ABOUT THIS EXERCISE.
Scan the entries below for the string "交换机把这个帧的源地址" and copy every line where it turns up.

DATA IN THIS EXERCISE.
━━━

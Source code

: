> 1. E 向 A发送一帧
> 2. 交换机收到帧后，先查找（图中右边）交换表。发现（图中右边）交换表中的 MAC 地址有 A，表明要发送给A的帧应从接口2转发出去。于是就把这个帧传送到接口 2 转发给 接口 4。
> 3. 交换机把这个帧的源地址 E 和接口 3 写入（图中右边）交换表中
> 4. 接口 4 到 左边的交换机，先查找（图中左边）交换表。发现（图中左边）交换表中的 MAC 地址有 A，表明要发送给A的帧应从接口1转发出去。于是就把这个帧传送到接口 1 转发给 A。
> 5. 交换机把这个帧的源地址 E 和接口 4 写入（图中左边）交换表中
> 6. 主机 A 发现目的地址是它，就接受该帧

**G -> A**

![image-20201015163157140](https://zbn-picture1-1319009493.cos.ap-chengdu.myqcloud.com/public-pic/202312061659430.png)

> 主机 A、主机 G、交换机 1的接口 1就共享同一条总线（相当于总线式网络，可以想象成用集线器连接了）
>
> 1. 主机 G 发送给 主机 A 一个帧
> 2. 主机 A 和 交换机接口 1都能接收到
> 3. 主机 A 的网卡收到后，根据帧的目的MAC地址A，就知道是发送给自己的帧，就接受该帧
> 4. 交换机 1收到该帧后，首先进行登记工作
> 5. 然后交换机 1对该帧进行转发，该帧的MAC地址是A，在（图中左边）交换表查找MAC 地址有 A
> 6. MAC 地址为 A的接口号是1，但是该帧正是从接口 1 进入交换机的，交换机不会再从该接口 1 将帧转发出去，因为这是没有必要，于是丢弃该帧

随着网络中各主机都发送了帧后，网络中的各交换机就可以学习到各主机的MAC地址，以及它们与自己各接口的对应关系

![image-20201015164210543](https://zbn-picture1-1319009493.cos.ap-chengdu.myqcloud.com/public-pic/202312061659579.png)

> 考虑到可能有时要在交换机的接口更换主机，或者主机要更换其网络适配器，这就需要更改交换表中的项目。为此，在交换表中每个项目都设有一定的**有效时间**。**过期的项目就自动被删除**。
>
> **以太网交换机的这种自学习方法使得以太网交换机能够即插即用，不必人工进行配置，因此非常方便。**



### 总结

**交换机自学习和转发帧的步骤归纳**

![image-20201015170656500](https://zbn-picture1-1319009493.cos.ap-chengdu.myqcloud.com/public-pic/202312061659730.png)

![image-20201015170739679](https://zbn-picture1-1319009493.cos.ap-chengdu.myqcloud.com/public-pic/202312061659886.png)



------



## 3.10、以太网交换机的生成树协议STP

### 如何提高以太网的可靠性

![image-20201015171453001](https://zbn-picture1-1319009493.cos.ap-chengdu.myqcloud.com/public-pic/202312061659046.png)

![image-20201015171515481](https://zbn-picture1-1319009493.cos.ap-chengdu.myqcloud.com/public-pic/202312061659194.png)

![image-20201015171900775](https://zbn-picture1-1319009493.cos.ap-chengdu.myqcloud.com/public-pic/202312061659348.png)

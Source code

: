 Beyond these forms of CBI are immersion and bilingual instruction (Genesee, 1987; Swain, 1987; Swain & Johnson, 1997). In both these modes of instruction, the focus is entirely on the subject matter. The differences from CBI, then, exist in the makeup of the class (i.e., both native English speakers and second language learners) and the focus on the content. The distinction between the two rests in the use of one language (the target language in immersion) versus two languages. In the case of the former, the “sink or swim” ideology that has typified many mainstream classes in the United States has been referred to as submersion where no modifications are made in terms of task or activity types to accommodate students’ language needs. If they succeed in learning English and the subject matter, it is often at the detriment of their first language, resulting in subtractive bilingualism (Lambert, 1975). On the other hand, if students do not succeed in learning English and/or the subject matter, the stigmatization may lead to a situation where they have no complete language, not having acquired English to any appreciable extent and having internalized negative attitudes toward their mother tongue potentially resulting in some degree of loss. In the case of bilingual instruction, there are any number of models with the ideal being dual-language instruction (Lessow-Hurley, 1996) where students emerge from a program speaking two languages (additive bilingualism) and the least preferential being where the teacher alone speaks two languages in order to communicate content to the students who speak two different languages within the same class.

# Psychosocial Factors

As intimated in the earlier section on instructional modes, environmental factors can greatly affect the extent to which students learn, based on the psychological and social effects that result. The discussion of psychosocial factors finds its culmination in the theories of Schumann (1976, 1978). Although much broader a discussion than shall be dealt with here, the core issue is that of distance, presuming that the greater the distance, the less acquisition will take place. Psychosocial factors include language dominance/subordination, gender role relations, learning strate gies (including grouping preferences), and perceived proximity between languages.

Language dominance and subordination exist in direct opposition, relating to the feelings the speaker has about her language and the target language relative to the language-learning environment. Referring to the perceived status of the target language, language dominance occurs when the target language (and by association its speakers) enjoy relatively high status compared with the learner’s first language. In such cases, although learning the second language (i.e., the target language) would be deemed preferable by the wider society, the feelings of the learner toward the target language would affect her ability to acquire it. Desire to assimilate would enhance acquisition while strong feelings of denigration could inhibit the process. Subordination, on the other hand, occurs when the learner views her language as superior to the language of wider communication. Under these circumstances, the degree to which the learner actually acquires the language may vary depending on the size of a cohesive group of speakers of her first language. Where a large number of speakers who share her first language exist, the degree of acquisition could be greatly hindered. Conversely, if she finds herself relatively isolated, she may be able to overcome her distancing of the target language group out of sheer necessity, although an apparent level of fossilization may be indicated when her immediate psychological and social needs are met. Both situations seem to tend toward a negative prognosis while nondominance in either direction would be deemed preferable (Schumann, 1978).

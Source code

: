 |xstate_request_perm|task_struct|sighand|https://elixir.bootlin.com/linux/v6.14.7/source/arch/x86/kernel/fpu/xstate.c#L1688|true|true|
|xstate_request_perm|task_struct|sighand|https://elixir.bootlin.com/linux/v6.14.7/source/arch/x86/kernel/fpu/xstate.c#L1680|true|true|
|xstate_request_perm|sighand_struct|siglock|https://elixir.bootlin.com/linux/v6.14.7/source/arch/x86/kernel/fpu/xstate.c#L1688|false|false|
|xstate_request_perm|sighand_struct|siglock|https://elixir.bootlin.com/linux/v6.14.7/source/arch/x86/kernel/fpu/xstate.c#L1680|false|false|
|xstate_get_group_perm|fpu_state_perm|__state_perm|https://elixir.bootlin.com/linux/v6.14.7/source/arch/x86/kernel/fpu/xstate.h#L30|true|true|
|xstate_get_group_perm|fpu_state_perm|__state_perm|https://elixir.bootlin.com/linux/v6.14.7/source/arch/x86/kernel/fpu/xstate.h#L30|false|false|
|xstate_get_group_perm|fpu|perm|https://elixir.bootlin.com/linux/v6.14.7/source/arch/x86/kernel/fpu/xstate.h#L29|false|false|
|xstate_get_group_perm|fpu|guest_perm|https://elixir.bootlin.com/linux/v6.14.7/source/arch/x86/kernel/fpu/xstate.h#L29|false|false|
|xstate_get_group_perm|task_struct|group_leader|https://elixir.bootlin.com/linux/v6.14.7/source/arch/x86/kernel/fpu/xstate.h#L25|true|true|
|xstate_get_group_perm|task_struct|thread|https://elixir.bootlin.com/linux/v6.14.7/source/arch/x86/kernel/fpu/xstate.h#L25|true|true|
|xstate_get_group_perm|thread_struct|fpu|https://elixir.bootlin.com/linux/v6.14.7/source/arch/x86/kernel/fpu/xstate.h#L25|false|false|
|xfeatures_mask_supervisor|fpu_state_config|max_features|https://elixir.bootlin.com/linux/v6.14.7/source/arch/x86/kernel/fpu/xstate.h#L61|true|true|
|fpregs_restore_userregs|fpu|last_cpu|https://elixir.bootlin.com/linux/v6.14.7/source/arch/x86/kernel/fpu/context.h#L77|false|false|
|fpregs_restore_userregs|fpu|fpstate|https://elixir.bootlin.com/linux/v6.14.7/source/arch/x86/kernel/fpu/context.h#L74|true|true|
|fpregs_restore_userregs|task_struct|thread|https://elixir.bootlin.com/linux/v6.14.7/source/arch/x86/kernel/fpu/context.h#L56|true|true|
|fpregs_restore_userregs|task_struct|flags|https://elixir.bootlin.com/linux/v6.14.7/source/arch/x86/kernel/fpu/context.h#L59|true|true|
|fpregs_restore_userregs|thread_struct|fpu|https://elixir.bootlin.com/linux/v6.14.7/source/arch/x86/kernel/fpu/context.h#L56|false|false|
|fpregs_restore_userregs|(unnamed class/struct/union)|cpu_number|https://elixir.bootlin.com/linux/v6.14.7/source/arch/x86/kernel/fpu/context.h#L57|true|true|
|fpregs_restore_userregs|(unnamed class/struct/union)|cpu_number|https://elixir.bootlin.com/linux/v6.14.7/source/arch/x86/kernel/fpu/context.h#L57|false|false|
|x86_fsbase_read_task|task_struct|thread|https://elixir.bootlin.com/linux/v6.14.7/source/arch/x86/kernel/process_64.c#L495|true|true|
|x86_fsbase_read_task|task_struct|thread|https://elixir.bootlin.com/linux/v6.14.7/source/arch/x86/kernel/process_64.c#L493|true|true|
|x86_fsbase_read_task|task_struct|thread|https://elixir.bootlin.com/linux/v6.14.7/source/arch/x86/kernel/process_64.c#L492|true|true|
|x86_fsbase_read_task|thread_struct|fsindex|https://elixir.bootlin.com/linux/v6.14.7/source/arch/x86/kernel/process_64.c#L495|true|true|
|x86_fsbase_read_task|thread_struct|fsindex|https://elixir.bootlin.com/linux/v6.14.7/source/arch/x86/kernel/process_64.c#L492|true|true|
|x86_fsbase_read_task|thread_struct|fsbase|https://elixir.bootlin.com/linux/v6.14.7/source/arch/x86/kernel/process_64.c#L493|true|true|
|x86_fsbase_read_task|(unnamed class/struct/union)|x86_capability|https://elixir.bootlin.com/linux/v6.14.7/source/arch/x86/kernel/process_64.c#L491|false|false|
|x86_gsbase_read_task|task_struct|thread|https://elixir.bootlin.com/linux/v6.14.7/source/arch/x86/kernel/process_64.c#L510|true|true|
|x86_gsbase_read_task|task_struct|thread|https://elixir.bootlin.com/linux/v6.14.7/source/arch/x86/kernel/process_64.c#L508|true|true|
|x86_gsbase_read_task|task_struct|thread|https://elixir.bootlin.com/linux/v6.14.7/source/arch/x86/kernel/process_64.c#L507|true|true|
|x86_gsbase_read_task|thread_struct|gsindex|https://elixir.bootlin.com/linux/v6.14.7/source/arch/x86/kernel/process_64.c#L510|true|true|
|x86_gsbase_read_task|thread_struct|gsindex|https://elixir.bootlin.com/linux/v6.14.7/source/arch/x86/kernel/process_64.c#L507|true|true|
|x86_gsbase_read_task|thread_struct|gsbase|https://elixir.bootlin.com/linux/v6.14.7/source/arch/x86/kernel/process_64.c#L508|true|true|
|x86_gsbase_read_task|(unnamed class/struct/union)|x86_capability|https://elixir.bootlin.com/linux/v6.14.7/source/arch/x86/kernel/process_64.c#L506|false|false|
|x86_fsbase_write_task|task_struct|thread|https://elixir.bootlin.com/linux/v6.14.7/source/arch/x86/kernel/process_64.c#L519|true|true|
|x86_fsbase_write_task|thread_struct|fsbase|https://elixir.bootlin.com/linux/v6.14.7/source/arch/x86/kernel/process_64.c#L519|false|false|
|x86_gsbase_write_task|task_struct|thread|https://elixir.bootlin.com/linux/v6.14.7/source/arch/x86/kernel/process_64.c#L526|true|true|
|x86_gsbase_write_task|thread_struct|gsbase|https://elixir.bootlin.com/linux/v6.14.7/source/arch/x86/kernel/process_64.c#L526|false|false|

━━━

ANSWER FOR THIS EXERCISE.
> 3. 交换机把这个帧的源地址 E 和接口 3 写入（图中右边）交换表中
> 5. 交换机把这个帧的源地址 E 和接口 4 写入（图中左边）交换表中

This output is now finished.